Однажды она рассказала больничной подруге о нашей любви.
- Йосаде? Да ведь он писатель! Живет в Вильнюсе.
- Знаю. Видела его статьи, книги, - ответила Тереза. - Но я боюсь поднять телефонную трубку.
Она запретила это и подруге.
Телефонный звонок у меня дома раздался слишком поздно.
Я долго не мог прийти в себя. Как же так? Моя Тереза жила рядом со мной, страдала, была лишена, может быть, самого необходимого.
Я так легко мог облегчить ее участь - приносить передачи, давать деньги (кстати, главный врач больницы был добрым моим знакомым). Но гордость всегда преобладала в характере моей Терезы.
На кладбище мы отправились вместе с позвонившей мне женщиной. Конечно, я принес Терезе цветы. Нанял потом какого-то человека, чтобы он привел в порядок могилу. Кажется, никогда в жизни я так не плакал. Навзрыд.

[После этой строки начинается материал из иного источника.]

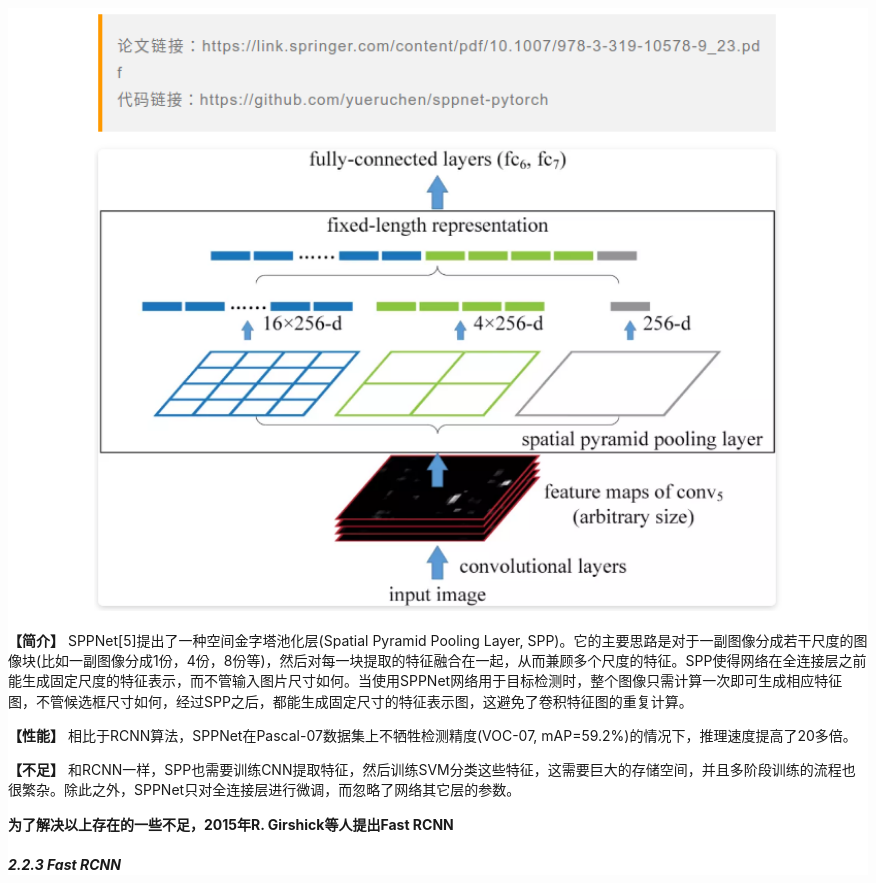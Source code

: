 <div align=center>
    <img src="img/2-2-2.png" width=80%>
</div>

**【简介】** SPPNet[5]提出了一种空间金字塔池化层(Spatial Pyramid Pooling Layer, SPP)。它的主要思路是对于一副图像分成若干尺度的图像块(比如一副图像分成1份，4份，8份等)，然后对每一块提取的特征融合在一起，从而兼顾多个尺度的特征。SPP使得网络在全连接层之前能生成固定尺度的特征表示，而不管输入图片尺寸如何。当使用SPPNet网络用于目标检测时，整个图像只需计算一次即可生成相应特征图，不管候选框尺寸如何，经过SPP之后，都能生成固定尺寸的特征表示图，这避免了卷积特征图的重复计算。

**【性能】** 相比于RCNN算法，SPPNet在Pascal-07数据集上不牺牲检测精度(VOC-07, mAP=59.2%)的情况下，推理速度提高了20多倍。

**【不足】** 和RCNN一样，SPP也需要训练CNN提取特征，然后训练SVM分类这些特征，这需要巨大的存储空间，并且多阶段训练的流程也很繁杂。除此之外，SPPNet只对全连接层进行微调，而忽略了网络其它层的参数。

**为了解决以上存在的一些不足，2015年R. Girshick等人提出Fast RCNN**

##### **2.2.3 Fast RCNN**

<div align=center>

Был ли я еще у Терезы? Нет. Я боялся. Боялся себя самого".
________________________
И еще один портрет набрасывает он торопливо. Своим глуховатым, едва слышным уже голосом:
"Моя бабушка - со стороны матери - считала всегда: я самый умный человек в нашем городке! Может быть, потому что я был очень похож на нее?
Бабушка относилась ко мне как ко взрослому. Я писал под ее диктовку письма. Я сидел возле нее за обеденным столом.